PROBLEM TO SOLVE -
Write the records out again. Match them exactly.

[Dataset entries]
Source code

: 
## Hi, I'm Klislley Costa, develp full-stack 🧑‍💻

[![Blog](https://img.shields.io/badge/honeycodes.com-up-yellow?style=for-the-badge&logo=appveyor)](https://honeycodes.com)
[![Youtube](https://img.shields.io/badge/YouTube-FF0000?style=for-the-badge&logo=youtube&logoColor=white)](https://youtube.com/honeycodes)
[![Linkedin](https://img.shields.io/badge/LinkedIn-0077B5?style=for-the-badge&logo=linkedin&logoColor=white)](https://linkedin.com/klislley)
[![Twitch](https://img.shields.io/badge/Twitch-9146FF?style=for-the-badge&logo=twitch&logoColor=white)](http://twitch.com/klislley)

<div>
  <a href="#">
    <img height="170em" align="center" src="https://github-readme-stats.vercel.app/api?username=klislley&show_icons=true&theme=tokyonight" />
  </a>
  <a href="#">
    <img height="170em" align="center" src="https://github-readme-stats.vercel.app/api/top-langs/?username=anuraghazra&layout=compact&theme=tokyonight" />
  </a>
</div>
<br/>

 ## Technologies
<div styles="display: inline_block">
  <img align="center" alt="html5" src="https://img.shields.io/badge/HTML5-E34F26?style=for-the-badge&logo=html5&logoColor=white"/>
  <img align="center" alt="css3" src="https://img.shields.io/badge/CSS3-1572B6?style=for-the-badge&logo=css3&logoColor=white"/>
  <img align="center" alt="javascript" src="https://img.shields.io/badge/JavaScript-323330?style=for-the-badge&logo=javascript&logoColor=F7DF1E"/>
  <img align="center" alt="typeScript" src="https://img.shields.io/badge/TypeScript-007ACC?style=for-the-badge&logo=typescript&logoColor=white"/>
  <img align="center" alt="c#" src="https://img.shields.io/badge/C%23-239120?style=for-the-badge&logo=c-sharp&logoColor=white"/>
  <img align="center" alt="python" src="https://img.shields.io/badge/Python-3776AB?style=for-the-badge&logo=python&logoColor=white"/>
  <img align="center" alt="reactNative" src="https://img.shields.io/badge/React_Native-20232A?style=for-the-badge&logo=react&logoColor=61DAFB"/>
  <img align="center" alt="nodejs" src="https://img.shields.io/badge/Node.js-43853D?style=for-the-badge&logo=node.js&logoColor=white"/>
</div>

SOLVED EXERCISE -
Source code

: 
## Hi, I'm Klislley Costa, develp full-stack 🧑‍💻

[![Blog](https://img.shields.io/badge/honeycodes.com-up-yellow?style=for-the-badge&logo=appveyor)](https://honeycodes.com)
[![Youtube](https://img.shields.io/badge/YouTube-FF0000?style=for-the-badge&logo=youtube&logoColor=white)](https://youtube.com/honeycodes)
[![Linkedin](https://img.shields.io/badge/LinkedIn-0077B5?style=for-the-badge&logo=linkedin&logoColor=white)](https://linkedin.com/klislley)
[![Twitch](https://img.shields.io/badge/Twitch-9146FF?style=for-the-badge&logo=twitch&logoColor=white)](http://twitch.com/klislley)

<div>
  <a href="#">
    <img height="170em" align="center" src="https://github-readme-stats.vercel.app/api?username=klislley&show_icons=true&theme=tokyonight" />
  </a>
  <a href="#">
    <img height="170em" align="center" src="https://github-readme-stats.vercel.app/api/top-langs/?username=anuraghazra&layout=compact&theme=tokyonight" />
  </a>
</div>
<br/>

 ## Technologies
<div styles="display: inline_block">
  <img align="center" alt="html5" src="https://img.shields.io/badge/HTML5-E34F26?style=for-the-badge&logo=html5&logoColor=white"/>
  <img align="center" alt="css3" src="https://img.shields.io/badge/CSS3-1572B6?style=for-the-badge&logo=css3&logoColor=white"/>
  <img align="center" alt="javascript" src="https://img.shields.io/badge/JavaScript-323330?style=for-the-badge&logo=javascript&logoColor=F7DF1E"/>
  <img align="center" alt="typeScript" src="https://img.shields.io/badge/TypeScript-007ACC?style=for-the-badge&logo=typescript&logoColor=white"/>
  <img align="center" alt="c#" src="https://img.shields.io/badge/C%23-239120?style=for-the-badge&logo=c-sharp&logoColor=white"/>
  <img align="center" alt="python" src="https://img.shields.io/badge/Python-3776AB?style=for-the-badge&logo=python&logoColor=white"/>
  <img align="center" alt="reactNative" src="https://img.shields.io/badge/React_Native-20232A?style=for-the-badge&logo=react&logoColor=61DAFB"/>
  <img align="center" alt="nodejs" src="https://img.shields.io/badge/Node.js-43853D?style=for-the-badge&logo=node.js&logoColor=white"/>
</div>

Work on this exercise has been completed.